[Dataset entries]
********************

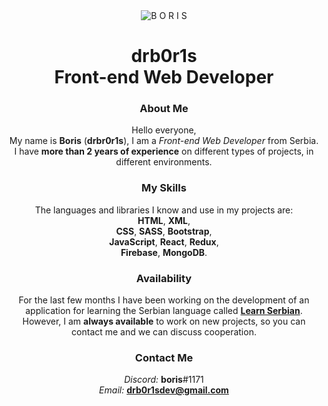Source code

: <div align="center">
  <img src="https://i.imgur.com/F9R8RBT.jpg" alt="B O R I S"></img>
</div>

<h1 align="center">drb0r1s<br>Front-end Web Developer</h1>

<h3 align="center">About Me</h3>

<p align="center">
Hello everyone,<br>
My name is <b>Boris</b> (<b>drbr0r1s</b>), I am a <i>Front-end Web Developer</i> from Serbia.<br>
I have <b>more than 2 years of experience</b> on different types of projects, in different environments.
</p>

<h3 align="center">My Skills</h3>

<p align="center">
The languages and libraries I know and use in my projects are:<br>
<b>HTML</b>, <b>XML</b>,<br>
<b>CSS</b>, <b>SASS</b>, <b>Bootstrap</b>,<br>
<b>JavaScript</b>, <b>React</b>, <b>Redux</b>,<br>
<b>Firebase</b>, <b>MongoDB</b>. 
</p>

<h3 align="center">Availability</h3>

<p align="center">
For the last few months I have been working on the development of an application for learning the Serbian language called <a href="https://github.com/StrahinjaLukic03/LearnSerbian"><b>Learn Serbian</b></a>. However, I am <b>always available</b> to work on new projects, so you can contact me and we can discuss cooperation.
</p>

<h3 align="center">Contact Me</h3>

<p align="center">
<i>Discord:</i> <b>boris</b>#1171<br>
<i>Email:</i> <a href="mailto:drb0r1sdev@gmail.com"><b>drb0r1sdev@gmail.com</b></a>
</p>
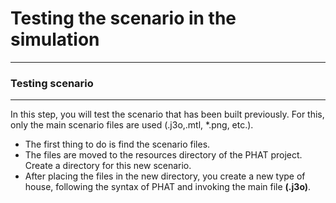 # Testing the scenario in the simulation

---
### Testing scenario
---

In this step, you will test the scenario that has been built previously. For this, only the main scenario files are used (.j3o,.mtl, *.png, etc.).

- The first thing to do is find the scenario files.
- The files are moved to the resources directory of the PHAT project. Create a directory for this new scenario.
- After placing the files in the new directory, you create a new type of house, following the syntax of PHAT and 
invoking the main file <b>(.j3o)</b>.


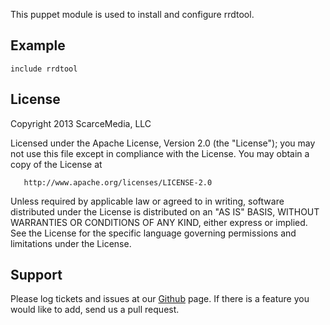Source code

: This puppet module is used to install and configure rrdtool.

Example
-------

    include rrdtool

License
-------
  Copyright 2013 ScarceMedia, LLC

   Licensed under the Apache License, Version 2.0 (the "License");
   you may not use this file except in compliance with the License.
   You may obtain a copy of the License at

       http://www.apache.org/licenses/LICENSE-2.0

   Unless required by applicable law or agreed to in writing, software
   distributed under the License is distributed on an "AS IS" BASIS,
   WITHOUT WARRANTIES OR CONDITIONS OF ANY KIND, either express or implied.
   See the License for the specific language governing permissions and
   limitations under the License.

Support
-------

Please log tickets and issues at our [Github](https://github.com/scarcemedia/puppet-rrdtool/issues) page. If there is a feature
you would like to add, send us a pull request.
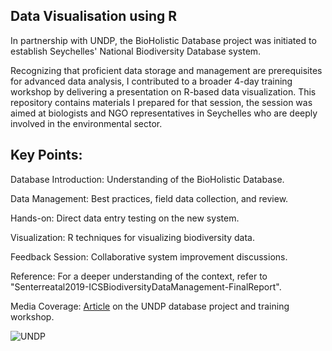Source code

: ## Data Visualisation using R

In partnership with UNDP, the BioHolistic Database project was initiated to establish Seychelles' National Biodiversity Database system. 

Recognizing that proficient data storage and management are prerequisites for advanced data analysis, I contributed to a broader 4-day training workshop by delivering a presentation on R-based data visualization. This repository contains materials I prepared for that session, the session was aimed at biologists and NGO representatives in Seychelles who are deeply involved in the environmental sector.

## Key Points:

Database Introduction: Understanding of the BioHolistic Database.

Data Management: Best practices, field data collection, and review.

Hands-on: Direct data entry testing on the new system.

Visualization: R techniques for visualizing biodiversity data.

Feedback Session: Collaborative system improvement discussions.

Reference: For a deeper understanding of the context, refer to "Senterreatal2019-ICSBiodiversityDataManagement-FinalReport".

Media Coverage: [Article]( https://www.nation.sc/articles/2677/gos-undp-gef-outer-islands-project-funds-new-ics-database) on the UNDP database project and training workshop.

![UNDP](https://github.com/elilouise/Data-Visualisation-using-R/assets/53550369/c19958bd-e756-4164-ab21-ecd54bdc08ea)
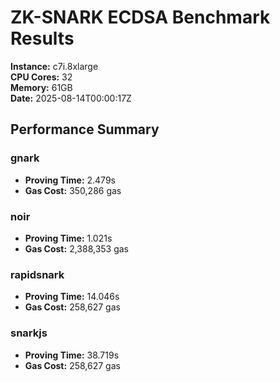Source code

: # ZK-SNARK ECDSA Benchmark Results

**Instance:** c7i.8xlarge  
**CPU Cores:** 32  
**Memory:** 61GB  
**Date:** 2025-08-14T00:00:17Z

## Performance Summary

### gnark

- **Proving Time:** 2.479s
- **Gas Cost:** 350,286 gas

### noir

- **Proving Time:** 1.021s
- **Gas Cost:** 2,388,353 gas

### rapidsnark

- **Proving Time:** 14.046s
- **Gas Cost:** 258,627 gas

### snarkjs

- **Proving Time:** 38.719s
- **Gas Cost:** 258,627 gas

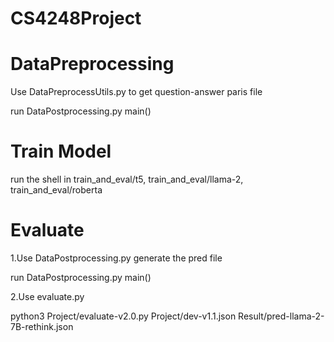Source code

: # CS4248Project

# DataPreprocessing

Use DataPreprocessUtils.py to get question-answer paris file

run DataPostprocessing.py main()

# Train Model

run the shell in train_and_eval/t5, train_and_eval/llama-2, train_and_eval/roberta

# Evaluate

1.Use DataPostprocessing.py generate the pred file

run DataPostprocessing.py main()

2.Use evaluate.py

python3 Project/evaluate-v2.0.py Project/dev-v1.1.json Result/pred-llama-2-7B-rethink.json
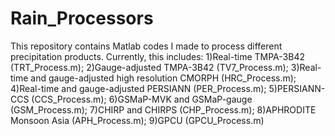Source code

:# Rain_Processors
This repository contains Matlab codes I made to process different precipitation products. Currently, this includes:
 1)Real-time TMPA-3B42 (TRT_Process.m);
 2)Gauge-adjusted TMPA-3B42 (TV7_Process.m);
 3)Real-time and gauge-adjusted high resolution CMORPH (HRC_Process.m);
 4)Real-time and gauge-adjusted PERSIANN (PER_Process.m);
 5)PERSIANN-CCS (CCS_Process.m);
 6)GSMaP-MVK and GSMaP-gauge (GSM_Process.m);
 7)CHIRP and CHIRPS (CHP_Process.m);
 8)APHRODITE Monsoon Asia (APH_Process.m);
 9)GPCU (GPCU_Process.m)
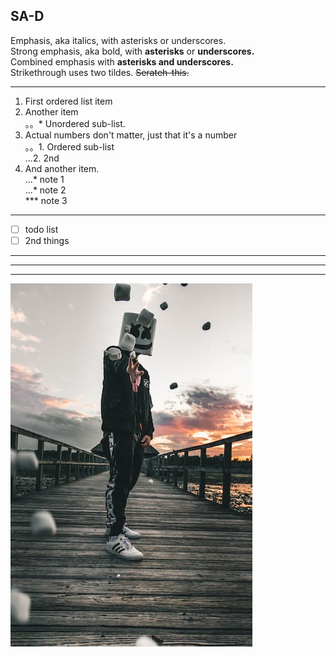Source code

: ## SA-D

Emphasis, aka italics, with asterisks or underscores.  
Strong emphasis, aka bold, with **asterisks** or **underscores.**  
Combined emphasis with **asterisks and underscores.**  
Strikethrough uses two tildes. ~~Serateh-this.~~  

---

1. First ordered list item  
2. Another item  
  。。* Unordered sub-list.  
3. Actual numbers don't matter, just that it's a number  
  。。1. Ordered sub-list  
  ...2. 2nd  
4. And another item.  
  ...* note 1  
  ...* note 2  
  ***  note 3  

---

- [ ] todo list  
- [ ] 2nd things  

---

---

---




![nkust](nkust.png "高科大")
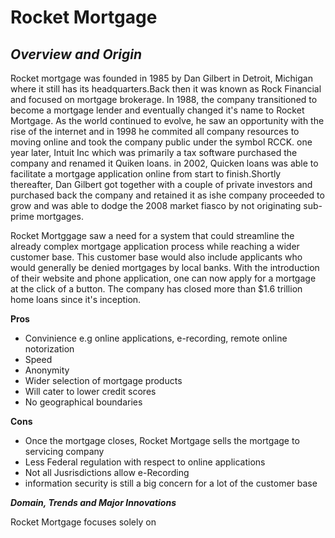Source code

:# Rocket Mortgage 
**_Overview and Origin_**
---
Rocket mortgage was founded in 1985 by Dan Gilbert in Detroit, Michigan where it still has its headquarters.Back then it was known as Rock Financial and focused on mortgage brokerage. In 1988, the company transitioned to become a mortgage lender and eventually changed it's name to Rocket Mortgage. As the world continued to evolve, he saw an opportunity with the rise of the internet and in 1998 he commited all company resources to moving online and took the company public under the symbol RCCK. one year later, Intuit Inc which was primarily a tax software purchased the company and renamed it Quiken loans. in 2002, Quicken loans was able to facilitate a mortgage application online from start to finish.Shortly thereafter, Dan Gilbert got together with a couple of private investors and purchased back the company and retained it as ishe company proceeded to grow and was able to dodge the 2008 market fiasco by not originating sub-prime mortgages. 

Rocket Mortggage saw a need for a system that could streamline the already complex mortgage application process while reaching a wider customer base. This customer base would also include applicants who would generally be denied mortgages by local banks. With the introduction of their website and phone application, one can now apply for a mortgage at the click of a button. The company has closed more than $1.6 trillion home loans since it's inception.

**Pros**
- Convinience e.g online applications, e-recording, remote online notorization
- Speed
- Anonymity
- Wider selection of mortgage products
- Will cater to lower credit scores 
- No geographical boundaries

**Cons**
- Once the mortgage closes, Rocket Mortgage sells the mortgage to servicing company
- Less Federal regulation with respect to online applications
- Not all Jusrisdictions allow e-Recording
- information security is still a big concern for a lot of the customer base


**_Domain, Trends and Major Innovations_**

Rocket Mortgage focuses solely on 
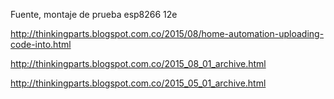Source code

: Fuente, montaje de prueba esp8266 12e

http://thinkingparts.blogspot.com.co/2015/08/home-automation-uploading-code-into.html

http://thinkingparts.blogspot.com.co/2015_08_01_archive.html

http://thinkingparts.blogspot.com.co/2015_05_01_archive.html
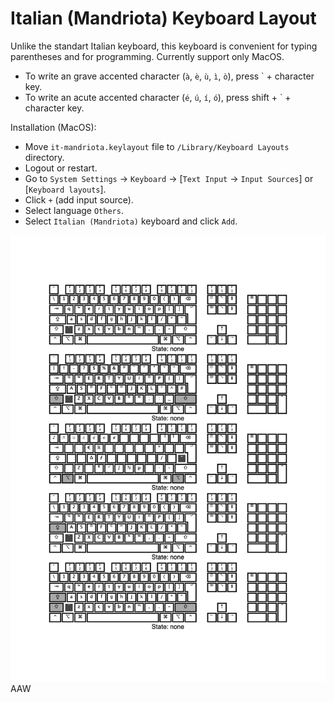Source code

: # Italian (Mandriota) Keyboard Layout 
Unlike the standart Italian keyboard, this keyboard is convenient for typing parentheses and for programming.
Currently support only MacOS.

- To write an grave accented character (`à`, `è`, `ù`, `ì`, `ò`), press \` + character key.
- To write an acute accented character (`é`, `ú`, `í`, `ó`), press shift + ` + character key.

Installation (MacOS):
- Move `it-mandriota.keylayout` file to `/Library/Keyboard Layouts` directory.
- Logout or restart.
- Go to `System Settings` -> `Keyboard` -> [`Text Input`  -> `Input Sources`] or [`Keyboard layouts`].
- Click `+` (add input source).
- Select language `Others`.
- Select `Italian (Mandriota)` keyboard and click `Add`.

![Keyboard Layout](./it-mandriota-keylayout.png)
AAW
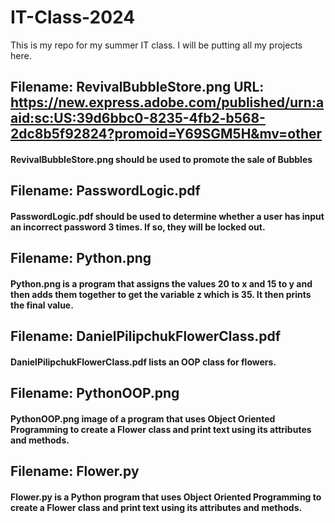 # IT-Class-2024
This is my repo for my summer IT class. I will be putting all my projects here.
## Filename: RevivalBubbleStore.png URL: https://new.express.adobe.com/published/urn:aaid:sc:US:39d6bbc0-8235-4fb2-b568-2dc8b5f92824?promoid=Y69SGM5H&mv=other
#### RevivalBubbleStore.png should be used to promote the sale of Bubbles
## Filename: PasswordLogic.pdf
#### PasswordLogic.pdf should be used to determine whether a user has input an incorrect password 3 times. If so, they will be locked out.
## Filename: Python.png
#### Python.png is a program that assigns the values 20 to x and 15 to y and then adds them together to get the variable z which is 35. It then prints the final value.
## Filename: DanielPilipchukFlowerClass.pdf
#### DanielPilipchukFlowerClass.pdf lists an OOP class for flowers.
## Filename: PythonOOP.png
#### PythonOOP.png image of a program that uses Object Oriented Programming to create a Flower class and print text using its attributes and methods.
## Filename: Flower.py
#### Flower.py is a Python program that uses Object Oriented Programming to create a Flower class and print text using its attributes and methods.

********************

■ **Task item**
Answer with the exact lines running from the one that contains "## Filename: Flower.py" through the last line of the data. Include no other line.

■ **Response area**
## Filename: Flower.py
#### Flower.py is a Python program that uses Object Oriented Programming to create a Flower class and print text using its attributes and methods.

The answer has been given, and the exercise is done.